[[ ENTRIES SHOWN open ]]
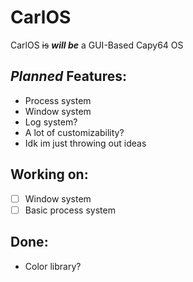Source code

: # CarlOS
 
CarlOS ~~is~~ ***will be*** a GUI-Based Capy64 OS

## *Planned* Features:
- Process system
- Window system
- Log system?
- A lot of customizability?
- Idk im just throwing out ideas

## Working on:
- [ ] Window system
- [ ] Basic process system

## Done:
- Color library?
[[ ENTRIES SHOWN closed ]]
[[ ENTRIES SHOWN open ]]
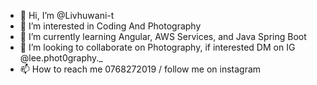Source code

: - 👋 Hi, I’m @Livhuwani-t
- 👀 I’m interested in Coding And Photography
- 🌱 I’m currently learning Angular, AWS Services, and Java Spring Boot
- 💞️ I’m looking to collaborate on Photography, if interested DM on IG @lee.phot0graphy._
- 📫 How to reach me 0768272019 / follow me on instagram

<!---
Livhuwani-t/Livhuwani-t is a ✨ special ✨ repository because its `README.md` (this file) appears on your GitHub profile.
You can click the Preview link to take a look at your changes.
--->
[[ ENTRIES SHOWN closed ]]
## HOW TO COMPLETE THIS TASK:
Search the listing above for "CarlOS" and copy every line that has it.

## RESULT:
: # CarlOS
CarlOS ~~is~~ ***will be*** a GUI-Based Capy64 OS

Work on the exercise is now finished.